EBITDA adjusts net income for interest, tax, depreciation, and amortization only. Operating cash flow goes further: it also adjusts for working capital changes, increases or decreases in receivables, payables, and inventory, which represent cash movements that the income statement does not capture. For a business with stable working capital, EBITDA and operating cash flow will be reasonably close. For a business with rapidly growing receivables or building inventory, the two can diverge materially. Operating cash flow is the more accurate measure of cash generation; EBITDA is the more standardised measure for external comparison.

Is EBITDA a GAAP measure?

No. EBITDA is a non-GAAP metric, it is not defined by accounting standards and is not required in any financial statement. Because it is calculated from standard income statement figures, it is consistent and reproducible, but it is not subject to the same rules and disclosures as GAAP line items. This means companies have some discretion in how they present and adjust it, which is why scrutinising the adjustments behind any EBITDA figure is important before relying on it.

Can EBITDA be negative?

Yes. Negative EBITDA means the business is losing money at the operating level before financing costs, tax, and non-cash charges. This is common in early-stage businesses investing heavily ahead of revenue. It is a more serious signal than negative net income, because it means the core operations are cash-consuming even before the costs of debt and asset depreciation are considered. A business with negative EBITDA is generally funded by external capital until operations reach a scale where revenue covers operating costs.

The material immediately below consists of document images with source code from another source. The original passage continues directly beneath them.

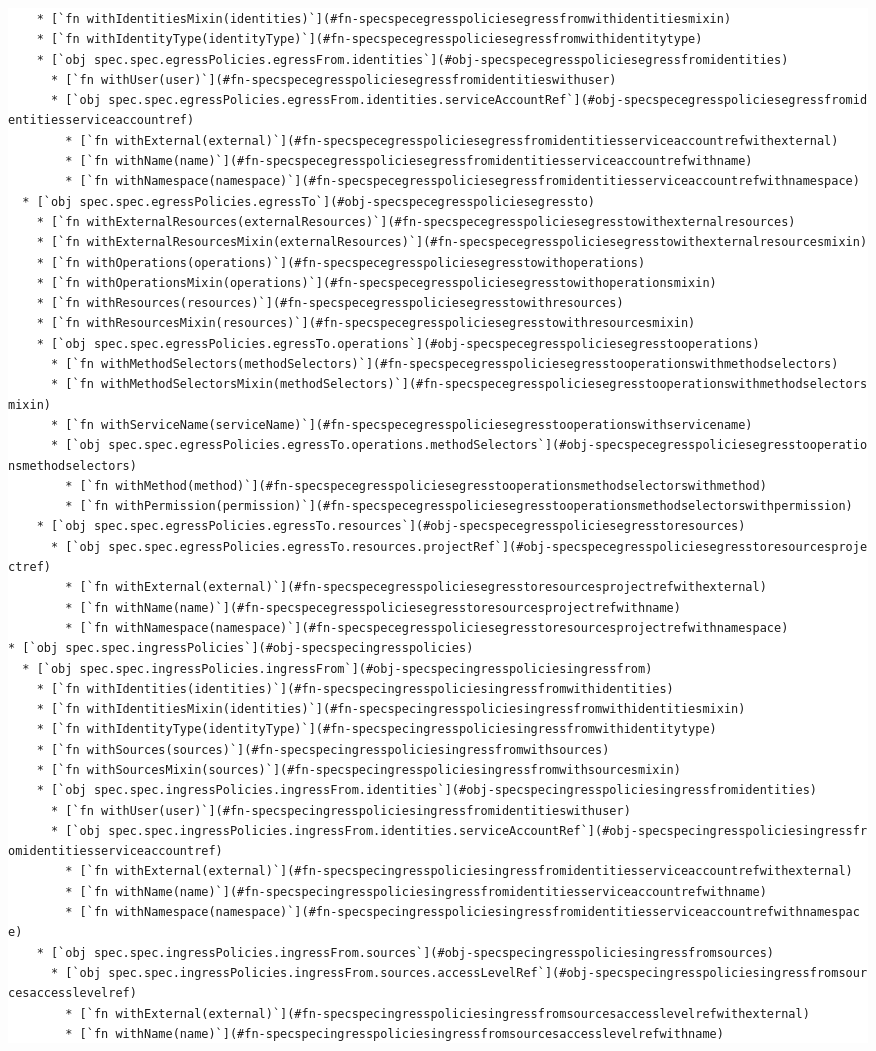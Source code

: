         * [`fn withIdentitiesMixin(identities)`](#fn-specspecegresspoliciesegressfromwithidentitiesmixin)
        * [`fn withIdentityType(identityType)`](#fn-specspecegresspoliciesegressfromwithidentitytype)
        * [`obj spec.spec.egressPolicies.egressFrom.identities`](#obj-specspecegresspoliciesegressfromidentities)
          * [`fn withUser(user)`](#fn-specspecegresspoliciesegressfromidentitieswithuser)
          * [`obj spec.spec.egressPolicies.egressFrom.identities.serviceAccountRef`](#obj-specspecegresspoliciesegressfromidentitiesserviceaccountref)
            * [`fn withExternal(external)`](#fn-specspecegresspoliciesegressfromidentitiesserviceaccountrefwithexternal)
            * [`fn withName(name)`](#fn-specspecegresspoliciesegressfromidentitiesserviceaccountrefwithname)
            * [`fn withNamespace(namespace)`](#fn-specspecegresspoliciesegressfromidentitiesserviceaccountrefwithnamespace)
      * [`obj spec.spec.egressPolicies.egressTo`](#obj-specspecegresspoliciesegressto)
        * [`fn withExternalResources(externalResources)`](#fn-specspecegresspoliciesegresstowithexternalresources)
        * [`fn withExternalResourcesMixin(externalResources)`](#fn-specspecegresspoliciesegresstowithexternalresourcesmixin)
        * [`fn withOperations(operations)`](#fn-specspecegresspoliciesegresstowithoperations)
        * [`fn withOperationsMixin(operations)`](#fn-specspecegresspoliciesegresstowithoperationsmixin)
        * [`fn withResources(resources)`](#fn-specspecegresspoliciesegresstowithresources)
        * [`fn withResourcesMixin(resources)`](#fn-specspecegresspoliciesegresstowithresourcesmixin)
        * [`obj spec.spec.egressPolicies.egressTo.operations`](#obj-specspecegresspoliciesegresstooperations)
          * [`fn withMethodSelectors(methodSelectors)`](#fn-specspecegresspoliciesegresstooperationswithmethodselectors)
          * [`fn withMethodSelectorsMixin(methodSelectors)`](#fn-specspecegresspoliciesegresstooperationswithmethodselectorsmixin)
          * [`fn withServiceName(serviceName)`](#fn-specspecegresspoliciesegresstooperationswithservicename)
          * [`obj spec.spec.egressPolicies.egressTo.operations.methodSelectors`](#obj-specspecegresspoliciesegresstooperationsmethodselectors)
            * [`fn withMethod(method)`](#fn-specspecegresspoliciesegresstooperationsmethodselectorswithmethod)
            * [`fn withPermission(permission)`](#fn-specspecegresspoliciesegresstooperationsmethodselectorswithpermission)
        * [`obj spec.spec.egressPolicies.egressTo.resources`](#obj-specspecegresspoliciesegresstoresources)
          * [`obj spec.spec.egressPolicies.egressTo.resources.projectRef`](#obj-specspecegresspoliciesegresstoresourcesprojectref)
            * [`fn withExternal(external)`](#fn-specspecegresspoliciesegresstoresourcesprojectrefwithexternal)
            * [`fn withName(name)`](#fn-specspecegresspoliciesegresstoresourcesprojectrefwithname)
            * [`fn withNamespace(namespace)`](#fn-specspecegresspoliciesegresstoresourcesprojectrefwithnamespace)
    * [`obj spec.spec.ingressPolicies`](#obj-specspecingresspolicies)
      * [`obj spec.spec.ingressPolicies.ingressFrom`](#obj-specspecingresspoliciesingressfrom)
        * [`fn withIdentities(identities)`](#fn-specspecingresspoliciesingressfromwithidentities)
        * [`fn withIdentitiesMixin(identities)`](#fn-specspecingresspoliciesingressfromwithidentitiesmixin)
        * [`fn withIdentityType(identityType)`](#fn-specspecingresspoliciesingressfromwithidentitytype)
        * [`fn withSources(sources)`](#fn-specspecingresspoliciesingressfromwithsources)
        * [`fn withSourcesMixin(sources)`](#fn-specspecingresspoliciesingressfromwithsourcesmixin)
        * [`obj spec.spec.ingressPolicies.ingressFrom.identities`](#obj-specspecingresspoliciesingressfromidentities)
          * [`fn withUser(user)`](#fn-specspecingresspoliciesingressfromidentitieswithuser)
          * [`obj spec.spec.ingressPolicies.ingressFrom.identities.serviceAccountRef`](#obj-specspecingresspoliciesingressfromidentitiesserviceaccountref)
            * [`fn withExternal(external)`](#fn-specspecingresspoliciesingressfromidentitiesserviceaccountrefwithexternal)
            * [`fn withName(name)`](#fn-specspecingresspoliciesingressfromidentitiesserviceaccountrefwithname)
            * [`fn withNamespace(namespace)`](#fn-specspecingresspoliciesingressfromidentitiesserviceaccountrefwithnamespace)
        * [`obj spec.spec.ingressPolicies.ingressFrom.sources`](#obj-specspecingresspoliciesingressfromsources)
          * [`obj spec.spec.ingressPolicies.ingressFrom.sources.accessLevelRef`](#obj-specspecingresspoliciesingressfromsourcesaccesslevelref)
            * [`fn withExternal(external)`](#fn-specspecingresspoliciesingressfromsourcesaccesslevelrefwithexternal)
            * [`fn withName(name)`](#fn-specspecingresspoliciesingressfromsourcesaccesslevelrefwithname)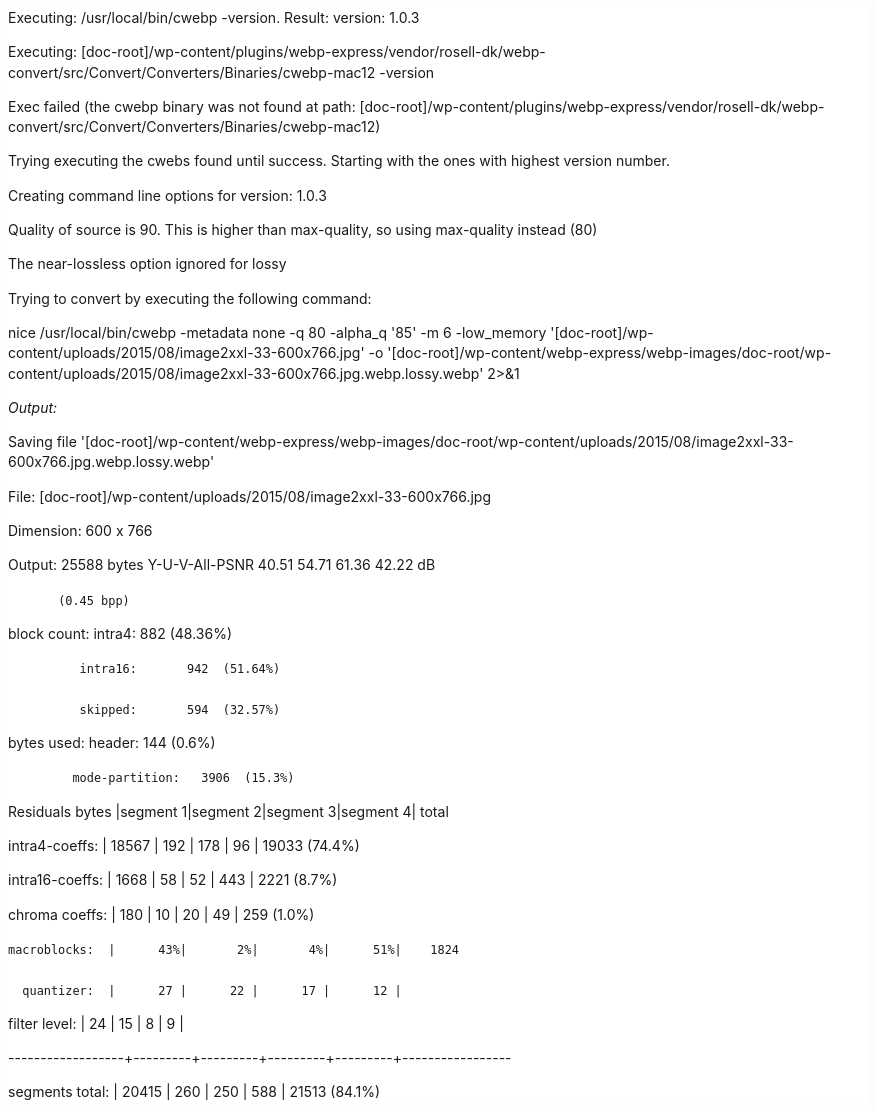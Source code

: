 Executing: /usr/local/bin/cwebp -version. Result: version: 1.0.3

Executing: [doc-root]/wp-content/plugins/webp-express/vendor/rosell-dk/webp-convert/src/Convert/Converters/Binaries/cwebp-mac12 -version

Exec failed (the cwebp binary was not found at path: [doc-root]/wp-content/plugins/webp-express/vendor/rosell-dk/webp-convert/src/Convert/Converters/Binaries/cwebp-mac12)

Trying executing the cwebs found until success. Starting with the ones with highest version number.

Creating command line options for version: 1.0.3

Quality of source is 90. This is higher than max-quality, so using max-quality instead (80)

The near-lossless option ignored for lossy

Trying to convert by executing the following command:

nice /usr/local/bin/cwebp -metadata none -q 80 -alpha_q '85' -m 6 -low_memory '[doc-root]/wp-content/uploads/2015/08/image2xxl-33-600x766.jpg' -o '[doc-root]/wp-content/webp-express/webp-images/doc-root/wp-content/uploads/2015/08/image2xxl-33-600x766.jpg.webp.lossy.webp' 2>&1


*Output:* 

Saving file '[doc-root]/wp-content/webp-express/webp-images/doc-root/wp-content/uploads/2015/08/image2xxl-33-600x766.jpg.webp.lossy.webp'

File:      [doc-root]/wp-content/uploads/2015/08/image2xxl-33-600x766.jpg

Dimension: 600 x 766

Output:    25588 bytes Y-U-V-All-PSNR 40.51 54.71 61.36   42.22 dB

           (0.45 bpp)

block count:  intra4:        882  (48.36%)

              intra16:       942  (51.64%)

              skipped:       594  (32.57%)

bytes used:  header:            144  (0.6%)

             mode-partition:   3906  (15.3%)

 Residuals bytes  |segment 1|segment 2|segment 3|segment 4|  total

  intra4-coeffs:  |   18567 |     192 |     178 |      96 |   19033  (74.4%)

 intra16-coeffs:  |    1668 |      58 |      52 |     443 |    2221  (8.7%)

  chroma coeffs:  |     180 |      10 |      20 |      49 |     259  (1.0%)

    macroblocks:  |      43%|       2%|       4%|      51%|    1824

      quantizer:  |      27 |      22 |      17 |      12 |

   filter level:  |      24 |      15 |       8 |       9 |

------------------+---------+---------+---------+---------+-----------------

 segments total:  |   20415 |     260 |     250 |     588 |   21513  (84.1%)

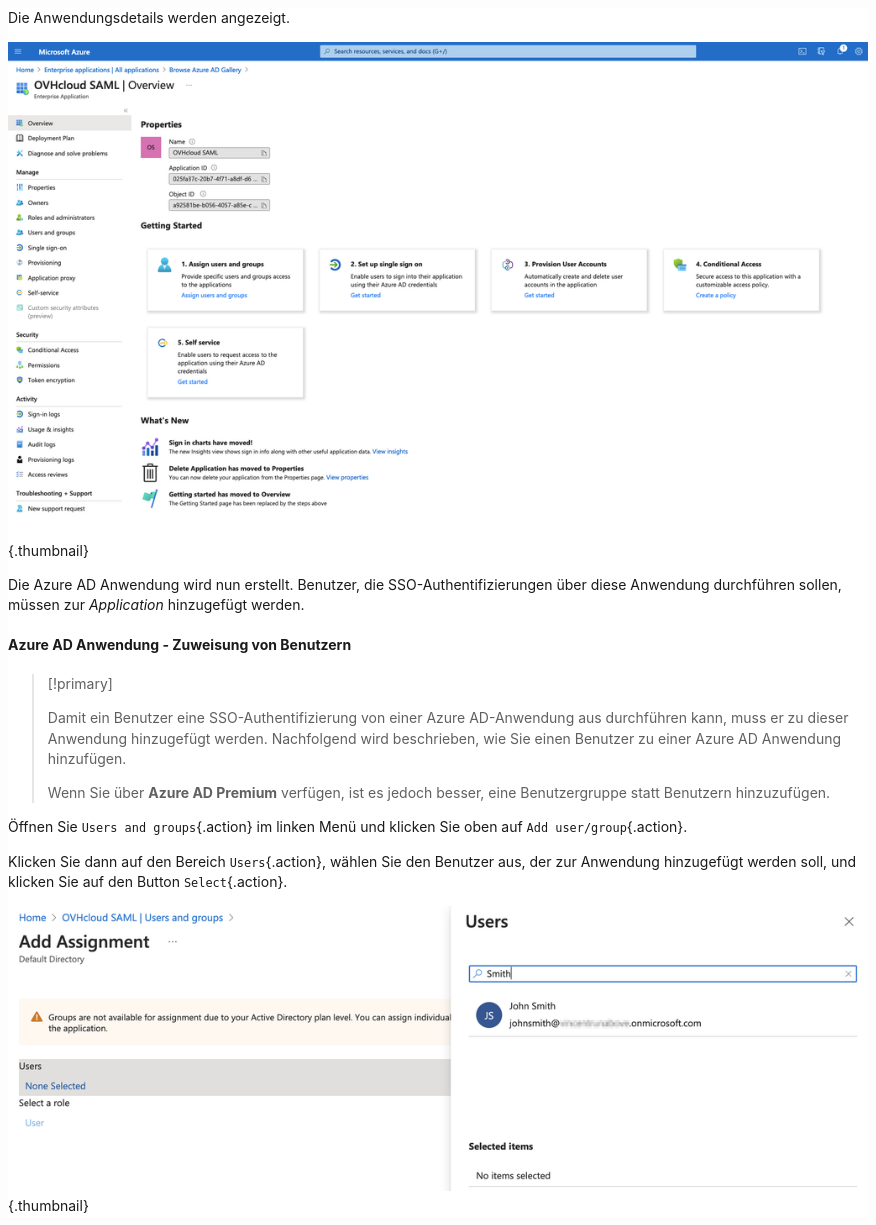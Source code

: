 Die Anwendungsdetails werden angezeigt.

![Azure AD Schritt 4 Anwendungen](images/azure_ad_applications_4.png){.thumbnail}

Die Azure AD Anwendung wird nun erstellt. Benutzer, die SSO-Authentifizierungen über diese Anwendung durchführen sollen, müssen zur *Application* hinzugefügt werden.

#### Azure AD Anwendung - Zuweisung von Benutzern

> [!primary]
>
> Damit ein Benutzer eine SSO-Authentifizierung von einer Azure AD-Anwendung aus durchführen kann, muss er zu dieser Anwendung hinzugefügt werden. Nachfolgend wird beschrieben, wie Sie einen Benutzer zu einer Azure AD Anwendung hinzufügen.
>
> Wenn Sie über **Azure AD Premium** verfügen, ist es jedoch besser, eine Benutzergruppe statt Benutzern hinzuzufügen.
>

Öffnen Sie `Users and groups`{.action} im linken Menü und klicken Sie oben auf `Add user/group`{.action}.

Klicken Sie dann auf den Bereich `Users`{.action}, wählen Sie den Benutzer aus, der zur Anwendung hinzugefügt werden soll, und klicken Sie auf den Button `Select`{.action}.

![Azure AD Application User Assignment Schritt 1](images/azure_ad_application_user_assignment_1.png){.thumbnail}
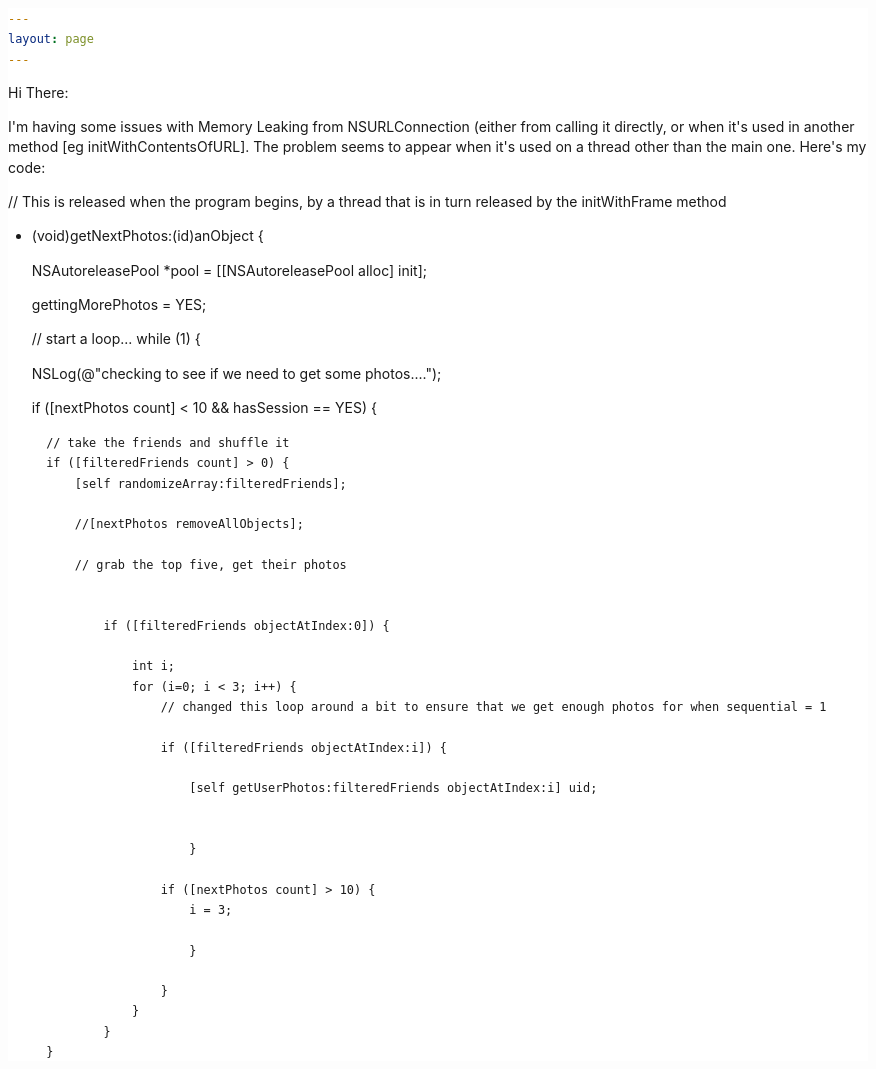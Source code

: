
 ```yaml
---
layout: page
---
```




Hi There:

I'm having some issues with Memory Leaking from NSURLConnection (either from calling it directly, or when it's used in another method [eg initWithContentsOfURL]. The problem seems to appear when it's used on a thread other than the main one. Here's my code:

    

// This is released when the program begins, by a thread that is in turn released by the initWithFrame method

- (void)getNextPhotos:(id)anObject
{	
	
	NSAutoreleasePool *pool = [[NSAutoreleasePool alloc] init];
	
	gettingMorePhotos = YES;
	
	// start a loop...
	while (1) {
	
	NSLog(@"checking to see if we need to get some photos....");
	
	if ([nextPhotos count] < 10 && hasSession == YES) {
		
		// take the friends and shuffle it
		if ([filteredFriends count] > 0) {
			[self randomizeArray:filteredFriends];
			
			//[nextPhotos removeAllObjects];
			
			// grab the top five, get their photos
			
				
				if ([filteredFriends objectAtIndex:0]) {
				
					int i;
					for (i=0; i < 3; i++) {
						// changed this loop around a bit to ensure that we get enough photos for when sequential = 1
						
						if ([filteredFriends objectAtIndex:i]) {
							
							[self getUserPhotos:filteredFriends objectAtIndex:i] uid;
							
							
							}
						
						if ([nextPhotos count] > 10) {
							i = 3;
							
							}
						
						}
					}
				}
		}
	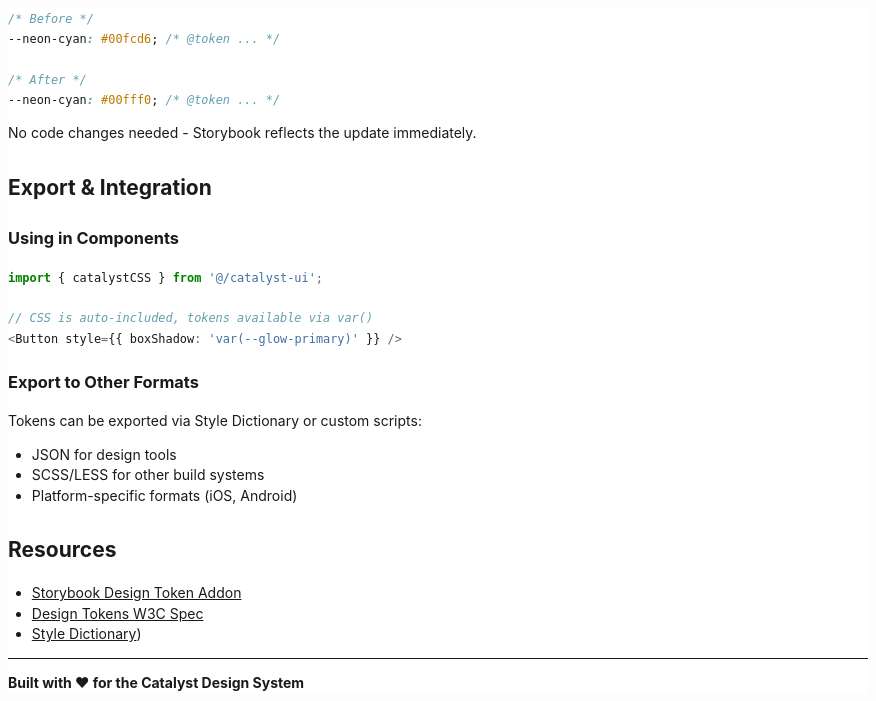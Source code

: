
 ```css
/* Before */
--neon-cyan: #00fcd6; /* @token ... */

/* After */
--neon-cyan: #00fff0; /* @token ... */
```

No code changes needed - Storybook reflects the update immediately.

## Export & Integration

### Using in Components

```typescript
import { catalystCSS } from '@/catalyst-ui';

// CSS is auto-included, tokens available via var()
<Button style={{ boxShadow: 'var(--glow-primary)' }} />
```

### Export to Other Formats

Tokens can be exported via Style Dictionary or custom scripts:

- JSON for design tools
- SCSS/LESS for other build systems
- Platform-specific formats (iOS, Android)

## Resources

- [Storybook Design Token Addon](https://github.com/UX-and-I/storybook-design-token)
- [Design Tokens W3C Spec](https://design-tokens.github.io/community-group/format/)
- [Style Dictionary](https://github.com/style-dictionary/style-dictionary))

---

**Built with ❤️ for the Catalyst Design System**
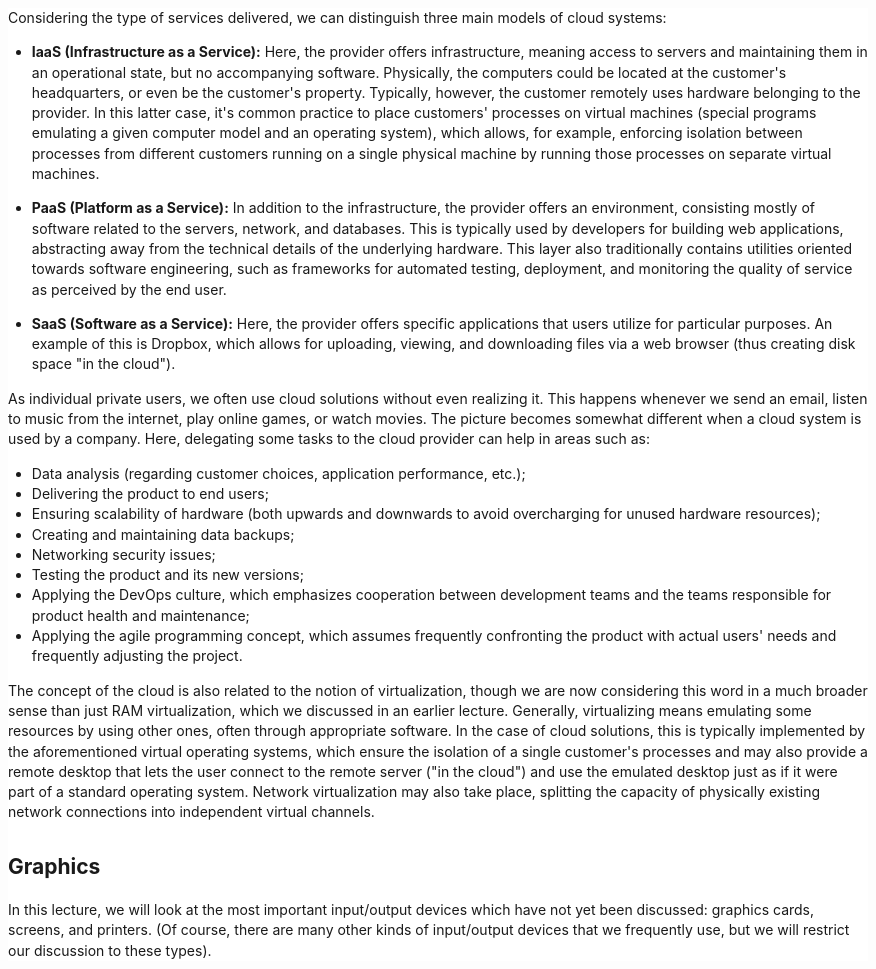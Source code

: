 Considering the type of services delivered, we can distinguish three main models of cloud systems:

- **IaaS (Infrastructure as a Service):** Here, the provider offers infrastructure, meaning access to servers and maintaining them in an operational state, but no accompanying software. Physically, the computers could be located at the customer's headquarters, or even be the customer's property. Typically, however, the customer remotely uses hardware belonging to the provider. In this latter case, it's common practice to place customers' processes on virtual machines (special programs emulating a given computer model and an operating system), which allows, for example, enforcing isolation between processes from different customers running on a single physical machine by running those processes on separate virtual machines.

- **PaaS (Platform as a Service):** In addition to the infrastructure, the provider offers an environment, consisting mostly of software related to the servers, network, and databases. This is typically used by developers for building web applications, abstracting away from the technical details of the underlying hardware. This layer also traditionally contains utilities oriented towards software engineering, such as frameworks for automated testing, deployment, and monitoring the quality of service as perceived by the end user.

- **SaaS (Software as a Service):** Here, the provider offers specific applications that users utilize for particular purposes. An example of this is Dropbox, which allows for uploading, viewing, and downloading files via a web browser (thus creating disk space "in the cloud").

As individual private users, we often use cloud solutions without even realizing it. This happens whenever we send an email, listen to music from the internet, play online games, or watch movies. The picture becomes somewhat different when a cloud system is used by a company. Here, delegating some tasks to the cloud provider can help in areas such as:

- Data analysis (regarding customer choices, application performance, etc.);
- Delivering the product to end users;
- Ensuring scalability of hardware (both upwards and downwards to avoid overcharging for unused hardware resources);
- Creating and maintaining data backups;
- Networking security issues;
- Testing the product and its new versions;
- Applying the DevOps culture, which emphasizes cooperation between development teams and the teams responsible for product health and maintenance;
- Applying the agile programming concept, which assumes frequently confronting the product with actual users' needs and frequently adjusting the project.

The concept of the cloud is also related to the notion of virtualization, though we are now considering this word in a much broader sense than just RAM virtualization, which we discussed in an earlier lecture. Generally, virtualizing means emulating some resources by using other ones, often through appropriate software. In the case of cloud solutions, this is typically implemented by the aforementioned virtual operating systems, which ensure the isolation of a single customer's processes and may also provide a remote desktop that lets the user connect to the remote server ("in the cloud") and use the emulated desktop just as if it were part of a standard operating system. Network virtualization may also take place, splitting the capacity of physically existing network connections into independent virtual channels.

## Graphics

In this lecture, we will look at the most important input/output devices which have not yet been discussed: graphics cards, screens, and printers. (Of course, there are many other kinds of input/output devices that we frequently use, but we will restrict our discussion to these types).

How is EBITDA margin calculated, and what does it show?

EBITDA margin is EBITDA divided by revenue, expressed as a percentage. It shows what proportion of revenue survives as operating earning power after direct and operating costs, before financing and non-cash charges. A business with $1,840,000 in revenue and $400,000 in EBITDA has an EBITDA margin of 21.7%. Margin is more useful than the absolute EBITDA figure for comparing businesses of different sizes, and it is often used to benchmark a business against industry peers or to track operating efficiency over time as revenue grows.